Born in Chatham, New Jersey, Day attended Lehigh University in 1926, where he drew for the college's humor magazine, The Burr. He left Lehigh after one year and in 1929 enrolled at New York City's Art Students League, where he studied under Boardman Robinson, George Bridgman and John Sloan. That same year his cartoons were first published in national magazines.

==Brother Sebastian==
Day's cartoon series Brother Sebastian began in 1954 in the magazine Look, where it ran for years. These cartoons were collected in several Doubleday books, Brother Sebastian (1957), Brother Sebastian Carries On (1959), and Brother Sebastian at Large (1961), reprinted in paperback by Pocket Books.

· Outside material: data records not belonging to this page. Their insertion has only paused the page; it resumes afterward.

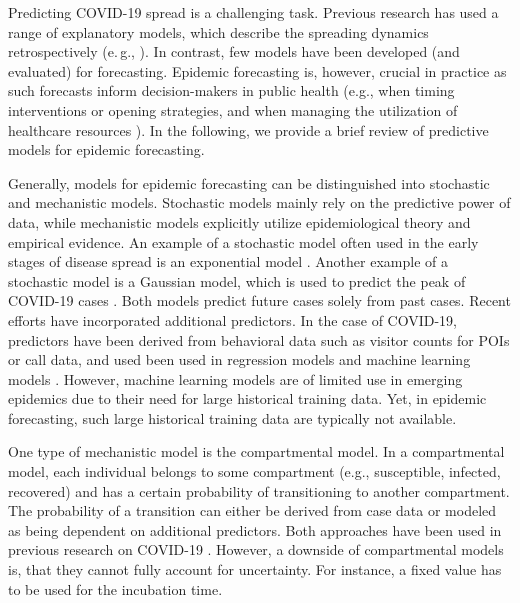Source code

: \documentclass[sigconf, review = false, nonacm = true]{acmart}
\begin{document}
Predicting COVID-19 spread is a challenging task. Previous research has used a range of explanatory models, which describe the spreading dynamics retrospectively (e.\,g., \cite{persson_monitoring_2021, banholzer_impact_2020}). In contrast, few models have been developed (and evaluated) for forecasting. Epidemic forecasting is, however, crucial in practice as such forecasts inform decision-makers in public health (e.g., when timing interventions or opening strategies, and when managing the utilization of healthcare resources \cite{ferguson_report_2020}). In the following, we provide a brief review of predictive models for epidemic forecasting.

Generally, models for epidemic forecasting can be distinguished into stochastic and mechanistic models. Stochastic models mainly rely on the predictive power of data, while mechanistic models explicitly utilize epidemiological theory and empirical evidence. An example of a stochastic model often used in the early stages of disease spread is an exponential model \cite{bertozzi_challenges_2020}. Another example of a stochastic model is a Gaussian model, which is used to predict the peak of COVID-19 cases \cite{schlickeiser_gaussian_2020}. Both models predict future cases solely from past cases. Recent efforts have incorporated additional predictors. In the case of COVID-19, predictors have been derived from behavioral data such as visitor counts for POIs or call data, and used been used in regression models  \cite{rostami-tabar_forecasting_2021} and machine learning models \cite{wieczorek_neural_2020, kapoor_examining_2020}. However, machine learning models are of limited use in emerging epidemics due to their need for large historical training data. Yet, in epidemic forecasting, such large historical training data are typically not available. 

One type of mechanistic model is the compartmental model. In a compartmental model, each individual belongs to some compartment (e.g., susceptible, infected, recovered) and has a certain probability of transitioning to another compartment. The probability of a transition can either be derived from case data or modeled as being dependent on additional predictors. Both approaches have been used in previous research on COVID-19 \cite{pei_differential_2020, chang_mobility_2021, bertozzi_challenges_2020, chinazzi_effect_2020, miller_mobility_2020, zhao_prediction_2020,qian_when_2020}. However, a downside of compartmental models is, that they cannot fully account for uncertainty. For instance, a fixed value has to be used for the incubation time.
\end{document}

Day described his character in the introduction to Brother Sebastian at Large:
It is a pleasure to bring you a new book of our gentle, imperturbable monk, Brother Sebastian. Now seven years old, he still retains the qualities with which he was born—his hearty appetite for fun (and his large waistline); his love for children, dogs, and underdogs; his tendency to be the "quiet type"; his good-humored but faithful dedication. His glasses are for neither nearsightedness nor farsightedness but are precisely fitted for impish antics.

==Awards==
Day received the National Cartoonists Society Gag Cartoon Award for 1956, 1962, and 1970, plus their Special Features Award for Brother Sebastian in 1969.

Day died in 2000, according to The Saturday Evening Post (May 2000), where he had been their "longest running cartoonist" for more than half a century.